Pour le néophyte, la décision peut surprendre: en quoi deux opérateurs, non dominants sur le marché mobile, violeraient-ils le droit de la concurrence en proposant à leurs abonnés des offres a priori intéressantes en leur permettant de maximiser leurs appels vers certains correspondants sans surcoût?
En réalité, le droit de la concurrence repose sur une analyse concrète des effets des pratiques en cause.
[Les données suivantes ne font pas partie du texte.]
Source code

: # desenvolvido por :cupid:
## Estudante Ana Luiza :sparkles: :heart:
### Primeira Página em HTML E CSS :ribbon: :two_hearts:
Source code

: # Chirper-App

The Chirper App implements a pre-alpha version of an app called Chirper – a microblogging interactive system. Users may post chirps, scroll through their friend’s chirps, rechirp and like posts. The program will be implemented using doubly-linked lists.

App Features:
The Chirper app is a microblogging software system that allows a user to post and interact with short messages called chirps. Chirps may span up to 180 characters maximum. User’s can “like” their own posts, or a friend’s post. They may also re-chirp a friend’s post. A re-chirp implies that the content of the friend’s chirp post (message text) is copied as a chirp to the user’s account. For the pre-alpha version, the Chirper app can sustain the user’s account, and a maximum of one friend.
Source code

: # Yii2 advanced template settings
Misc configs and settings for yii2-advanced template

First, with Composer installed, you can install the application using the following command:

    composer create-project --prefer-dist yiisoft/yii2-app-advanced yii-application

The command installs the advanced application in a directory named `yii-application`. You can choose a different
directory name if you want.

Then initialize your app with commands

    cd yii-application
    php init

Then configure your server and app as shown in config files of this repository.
Ici, ces offres ont entraîné deux effets majeurs: si un client bénéficie d’appels illimités vers un seul réseau, il a intérêt à inciter ses proches à s’abonner auprès de cet opérateur (c’est « l’effet tribu ») et, dans le même temps, à s’abonner auprès d’un opérateur ayant une base de clients importante car, statistiquement, il aura plus de chances que son correspondant soit abonné de ce réseau (c’est « l’effet réseau »).
En renforçant les effets tribu et réseau, ces offres ont verrouillé une partie importante du marché au détriment des plus petits opérateurs, Bouygues Telecom et les opérateurs mobiles virtuels (MVNO).
Outre que la clientèle verrouillée par les durées d’engagements assortissant ces offres était inaccessible, Bouygues Telecom a dû lancer des offres incluant des appels illimités vers tous les réseaux pour ne pas être évincée du marché (ce qui a fortement renchéri ses coûts). Quant aux MVNO, ils ont notamment vu leur développement fortement contraint sur cette clientèle la plus rentable.
Or, ces pratiques ont été rendues possibles pour Orange et SFR grâce à leur base d’abonnés importante et au monopole dont ils disposent sur la terminaison des appels vers leur propre réseau. Chaque opérateur est en effet en monopole sur la prestation dite de « terminaison d’appel » consistant à terminer l’acheminement de l’appel vers le correspondant. Il fixe à ce titre le tarif que doit lui payer l’opérateur de l’appelant, dans la limite d’un plafond fixé par le régulateur. Or, étant tenu par une obligation de non-discrimination, un opérateur doit s’imputer en interne le même prix de terminaison d’appel que celui facturé à ses concurrents.
Il n’existait donc en principe aucune différence en termes de coûts justifiant l’avantage tarifaire conféré par Orange et SFR à leurs seuls abonnés pour les appels on net. C’est pour cela que leurs pratiques sont sanctionnées.
Comme l’illustre également la condamnation récente de la SNCF pour avoir notamment pratiqué des prix prédateurs sur le fret, tout opérateur dominant doit commercialiser ses offres dans le strict respect de la concurrence par les mérites, une offre d’apparence avantageuse pour les clients étant susceptible de leur nuire sur le long terme en portant atteinte au fonctionnement du marché. Le mérite de cette décision est de le rappeler.